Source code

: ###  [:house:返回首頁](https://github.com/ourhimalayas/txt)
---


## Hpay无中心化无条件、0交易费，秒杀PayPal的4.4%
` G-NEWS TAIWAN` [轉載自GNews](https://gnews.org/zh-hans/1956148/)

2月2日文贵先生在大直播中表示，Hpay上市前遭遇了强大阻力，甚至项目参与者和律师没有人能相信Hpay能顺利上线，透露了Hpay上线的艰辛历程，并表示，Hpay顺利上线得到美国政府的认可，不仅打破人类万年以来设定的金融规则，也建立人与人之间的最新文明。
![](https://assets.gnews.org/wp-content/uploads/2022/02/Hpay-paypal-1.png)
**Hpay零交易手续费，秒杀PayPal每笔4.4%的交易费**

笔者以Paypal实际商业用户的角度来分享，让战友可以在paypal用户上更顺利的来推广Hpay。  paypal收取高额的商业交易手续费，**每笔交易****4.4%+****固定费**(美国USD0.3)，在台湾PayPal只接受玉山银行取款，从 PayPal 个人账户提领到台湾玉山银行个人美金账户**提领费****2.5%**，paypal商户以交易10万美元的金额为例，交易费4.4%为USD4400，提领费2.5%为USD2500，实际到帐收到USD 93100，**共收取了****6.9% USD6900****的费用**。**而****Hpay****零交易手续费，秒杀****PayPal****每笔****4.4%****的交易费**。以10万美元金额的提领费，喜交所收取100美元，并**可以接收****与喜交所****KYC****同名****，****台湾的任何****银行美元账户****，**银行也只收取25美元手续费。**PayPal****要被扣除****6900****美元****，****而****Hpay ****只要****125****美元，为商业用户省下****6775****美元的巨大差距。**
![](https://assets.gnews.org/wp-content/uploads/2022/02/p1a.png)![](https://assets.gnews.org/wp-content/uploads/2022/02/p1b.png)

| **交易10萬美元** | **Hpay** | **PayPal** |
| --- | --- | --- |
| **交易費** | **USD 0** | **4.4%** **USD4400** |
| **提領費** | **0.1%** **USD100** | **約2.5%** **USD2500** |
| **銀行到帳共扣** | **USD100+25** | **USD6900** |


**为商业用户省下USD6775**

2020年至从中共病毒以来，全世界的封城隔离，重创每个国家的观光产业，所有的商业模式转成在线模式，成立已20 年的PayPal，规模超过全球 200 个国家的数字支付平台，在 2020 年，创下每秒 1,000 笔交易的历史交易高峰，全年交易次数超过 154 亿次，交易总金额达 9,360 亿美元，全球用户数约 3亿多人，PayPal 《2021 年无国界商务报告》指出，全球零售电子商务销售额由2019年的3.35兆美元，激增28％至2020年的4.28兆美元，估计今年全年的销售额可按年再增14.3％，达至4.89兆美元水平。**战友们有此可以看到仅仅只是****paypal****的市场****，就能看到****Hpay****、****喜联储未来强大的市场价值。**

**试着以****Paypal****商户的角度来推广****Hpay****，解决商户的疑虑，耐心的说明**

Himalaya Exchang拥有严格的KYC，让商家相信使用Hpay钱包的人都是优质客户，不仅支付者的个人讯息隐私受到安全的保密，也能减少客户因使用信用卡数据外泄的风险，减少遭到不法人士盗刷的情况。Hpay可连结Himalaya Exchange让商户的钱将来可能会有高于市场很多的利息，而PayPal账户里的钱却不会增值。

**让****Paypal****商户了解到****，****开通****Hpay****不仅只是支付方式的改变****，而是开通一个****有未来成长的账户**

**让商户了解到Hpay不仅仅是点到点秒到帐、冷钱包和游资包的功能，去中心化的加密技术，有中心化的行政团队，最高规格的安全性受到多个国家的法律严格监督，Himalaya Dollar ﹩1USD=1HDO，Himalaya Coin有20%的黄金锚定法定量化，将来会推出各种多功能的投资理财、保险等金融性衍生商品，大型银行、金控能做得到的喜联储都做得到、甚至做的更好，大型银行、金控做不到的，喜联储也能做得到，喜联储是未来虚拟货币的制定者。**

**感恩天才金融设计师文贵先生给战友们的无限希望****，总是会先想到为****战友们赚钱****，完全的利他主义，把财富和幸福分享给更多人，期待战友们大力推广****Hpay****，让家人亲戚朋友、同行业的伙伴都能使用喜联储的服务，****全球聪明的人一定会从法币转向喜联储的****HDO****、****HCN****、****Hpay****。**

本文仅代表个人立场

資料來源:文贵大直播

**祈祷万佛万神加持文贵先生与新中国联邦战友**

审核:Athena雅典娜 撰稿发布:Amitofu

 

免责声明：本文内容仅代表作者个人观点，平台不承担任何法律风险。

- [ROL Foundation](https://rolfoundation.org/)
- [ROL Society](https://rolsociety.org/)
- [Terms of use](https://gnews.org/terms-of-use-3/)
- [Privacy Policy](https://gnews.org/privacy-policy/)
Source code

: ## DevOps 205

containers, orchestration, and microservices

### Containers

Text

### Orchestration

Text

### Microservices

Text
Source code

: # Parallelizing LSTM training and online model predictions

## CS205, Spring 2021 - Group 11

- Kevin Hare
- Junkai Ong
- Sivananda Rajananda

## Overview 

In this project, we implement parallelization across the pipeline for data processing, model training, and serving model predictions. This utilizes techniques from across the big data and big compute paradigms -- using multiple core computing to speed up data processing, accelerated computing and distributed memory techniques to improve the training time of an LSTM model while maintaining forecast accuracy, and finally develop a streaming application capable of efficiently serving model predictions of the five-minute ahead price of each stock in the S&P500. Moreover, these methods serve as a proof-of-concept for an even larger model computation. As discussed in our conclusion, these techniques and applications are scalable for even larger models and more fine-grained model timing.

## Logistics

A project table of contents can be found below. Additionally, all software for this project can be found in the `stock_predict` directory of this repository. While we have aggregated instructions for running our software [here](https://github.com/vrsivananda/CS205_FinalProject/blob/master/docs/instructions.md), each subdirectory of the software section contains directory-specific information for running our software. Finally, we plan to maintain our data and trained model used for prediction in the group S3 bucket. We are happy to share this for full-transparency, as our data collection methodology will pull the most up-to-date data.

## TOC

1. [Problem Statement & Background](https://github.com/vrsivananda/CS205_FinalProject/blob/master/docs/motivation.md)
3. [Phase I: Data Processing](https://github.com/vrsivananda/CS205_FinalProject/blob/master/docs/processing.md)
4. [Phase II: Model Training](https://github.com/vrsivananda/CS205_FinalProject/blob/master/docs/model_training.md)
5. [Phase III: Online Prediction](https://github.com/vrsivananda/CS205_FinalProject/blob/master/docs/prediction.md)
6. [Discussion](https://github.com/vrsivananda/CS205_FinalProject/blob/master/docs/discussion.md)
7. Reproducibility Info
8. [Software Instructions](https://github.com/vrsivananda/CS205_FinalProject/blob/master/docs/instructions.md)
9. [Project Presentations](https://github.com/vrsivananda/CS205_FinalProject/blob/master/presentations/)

....................

WHAT THE TASK REQUIRES.
Nothing in the entries should be skipped. Output them all exactly.

PROBLEM SOLUTION.
Source code

: ###  [:house:返回首頁](https://github.com/ourhimalayas/txt)
---


## Hpay无中心化无条件、0交易费，秒杀PayPal的4.4%
` G-NEWS TAIWAN` [轉載自GNews](https://gnews.org/zh-hans/1956148/)

2月2日文贵先生在大直播中表示，Hpay上市前遭遇了强大阻力，甚至项目参与者和律师没有人能相信Hpay能顺利上线，透露了Hpay上线的艰辛历程，并表示，Hpay顺利上线得到美国政府的认可，不仅打破人类万年以来设定的金融规则，也建立人与人之间的最新文明。
![](https://assets.gnews.org/wp-content/uploads/2022/02/Hpay-paypal-1.png)
**Hpay零交易手续费，秒杀PayPal每笔4.4%的交易费**

笔者以Paypal实际商业用户的角度来分享，让战友可以在paypal用户上更顺利的来推广Hpay。  paypal收取高额的商业交易手续费，**每笔交易****4.4%+****固定费**(美国USD0.3)，在台湾PayPal只接受玉山银行取款，从 PayPal 个人账户提领到台湾玉山银行个人美金账户**提领费****2.5%**，paypal商户以交易10万美元的金额为例，交易费4.4%为USD4400，提领费2.5%为USD2500，实际到帐收到USD 93100，**共收取了****6.9% USD6900****的费用**。**而****Hpay****零交易手续费，秒杀****PayPal****每笔****4.4%****的交易费**。以10万美元金额的提领费，喜交所收取100美元，并**可以接收****与喜交所****KYC****同名****，****台湾的任何****银行美元账户****，**银行也只收取25美元手续费。**PayPal****要被扣除****6900****美元****，****而****Hpay ****只要****125****美元，为商业用户省下****6775****美元的巨大差距。**
![](https://assets.gnews.org/wp-content/uploads/2022/02/p1a.png)![](https://assets.gnews.org/wp-content/uploads/2022/02/p1b.png)

| **交易10萬美元** | **Hpay** | **PayPal** |
| --- | --- | --- |
| **交易費** | **USD 0** | **4.4%** **USD4400** |
| **提領費** | **0.1%** **USD100** | **約2.5%** **USD2500** |
| **銀行到帳共扣** | **USD100+25** | **USD6900** |


**为商业用户省下USD6775**

2020年至从中共病毒以来，全世界的封城隔离，重创每个国家的观光产业，所有的商业模式转成在线模式，成立已20 年的PayPal，规模超过全球 200 个国家的数字支付平台，在 2020 年，创下每秒 1,000 笔交易的历史交易高峰，全年交易次数超过 154 亿次，交易总金额达 9,360 亿美元，全球用户数约 3亿多人，PayPal 《2021 年无国界商务报告》指出，全球零售电子商务销售额由2019年的3.35兆美元，激增28％至2020年的4.28兆美元，估计今年全年的销售额可按年再增14.3％，达至4.89兆美元水平。**战友们有此可以看到仅仅只是****paypal****的市场****，就能看到****Hpay****、****喜联储未来强大的市场价值。**

**试着以****Paypal****商户的角度来推广****Hpay****，解决商户的疑虑，耐心的说明**

Himalaya Exchang拥有严格的KYC，让商家相信使用Hpay钱包的人都是优质客户，不仅支付者的个人讯息隐私受到安全的保密，也能减少客户因使用信用卡数据外泄的风险，减少遭到不法人士盗刷的情况。Hpay可连结Himalaya Exchange让商户的钱将来可能会有高于市场很多的利息，而PayPal账户里的钱却不会增值。

**让****Paypal****商户了解到****，****开通****Hpay****不仅只是支付方式的改变****，而是开通一个****有未来成长的账户**

**让商户了解到Hpay不仅仅是点到点秒到帐、冷钱包和游资包的功能，去中心化的加密技术，有中心化的行政团队，最高规格的安全性受到多个国家的法律严格监督，Himalaya Dollar ﹩1USD=1HDO，Himalaya Coin有20%的黄金锚定法定量化，将来会推出各种多功能的投资理财、保险等金融性衍生商品，大型银行、金控能做得到的喜联储都做得到、甚至做的更好，大型银行、金控做不到的，喜联储也能做得到，喜联储是未来虚拟货币的制定者。**

**感恩天才金融设计师文贵先生给战友们的无限希望****，总是会先想到为****战友们赚钱****，完全的利他主义，把财富和幸福分享给更多人，期待战友们大力推广****Hpay****，让家人亲戚朋友、同行业的伙伴都能使用喜联储的服务，****全球聪明的人一定会从法币转向喜联储的****HDO****、****HCN****、****Hpay****。**

本文仅代表个人立场

資料來源:文贵大直播

**祈祷万佛万神加持文贵先生与新中国联邦战友**

审核:Athena雅典娜 撰稿发布:Amitofu

 

免责声明：本文内容仅代表作者个人观点，平台不承担任何法律风险。

- [ROL Foundation](https://rolfoundation.org/)
- [ROL Society](https://rolsociety.org/)
- [Terms of use](https://gnews.org/terms-of-use-3/)
- [Privacy Policy](https://gnews.org/privacy-policy/)
Source code

: ## DevOps 205

containers, orchestration, and microservices

### Containers

Text

### Orchestration

Text

### Microservices

Text
Source code

: # Parallelizing LSTM training and online model predictions

## CS205, Spring 2021 - Group 11

- Kevin Hare
- Junkai Ong
- Sivananda Rajananda

## Overview 

In this project, we implement parallelization across the pipeline for data processing, model training, and serving model predictions. This utilizes techniques from across the big data and big compute paradigms -- using multiple core computing to speed up data processing, accelerated computing and distributed memory techniques to improve the training time of an LSTM model while maintaining forecast accuracy, and finally develop a streaming application capable of efficiently serving model predictions of the five-minute ahead price of each stock in the S&P500. Moreover, these methods serve as a proof-of-concept for an even larger model computation. As discussed in our conclusion, these techniques and applications are scalable for even larger models and more fine-grained model timing.

## Logistics

A project table of contents can be found below. Additionally, all software for this project can be found in the `stock_predict` directory of this repository. While we have aggregated instructions for running our software [here](https://github.com/vrsivananda/CS205_FinalProject/blob/master/docs/instructions.md), each subdirectory of the software section contains directory-specific information for running our software. Finally, we plan to maintain our data and trained model used for prediction in the group S3 bucket. We are happy to share this for full-transparency, as our data collection methodology will pull the most up-to-date data.

## TOC

1. [Problem Statement & Background](https://github.com/vrsivananda/CS205_FinalProject/blob/master/docs/motivation.md)
3. [Phase I: Data Processing](https://github.com/vrsivananda/CS205_FinalProject/blob/master/docs/processing.md)
4. [Phase II: Model Training](https://github.com/vrsivananda/CS205_FinalProject/blob/master/docs/model_training.md)
5. [Phase III: Online Prediction](https://github.com/vrsivananda/CS205_FinalProject/blob/master/docs/prediction.md)
6. [Discussion](https://github.com/vrsivananda/CS205_FinalProject/blob/master/docs/discussion.md)
7. Reproducibility Info
8. [Software Instructions](https://github.com/vrsivananda/CS205_FinalProject/blob/master/docs/instructions.md)
9. [Project Presentations](https://github.com/vrsivananda/CS205_FinalProject/blob/master/presentations/)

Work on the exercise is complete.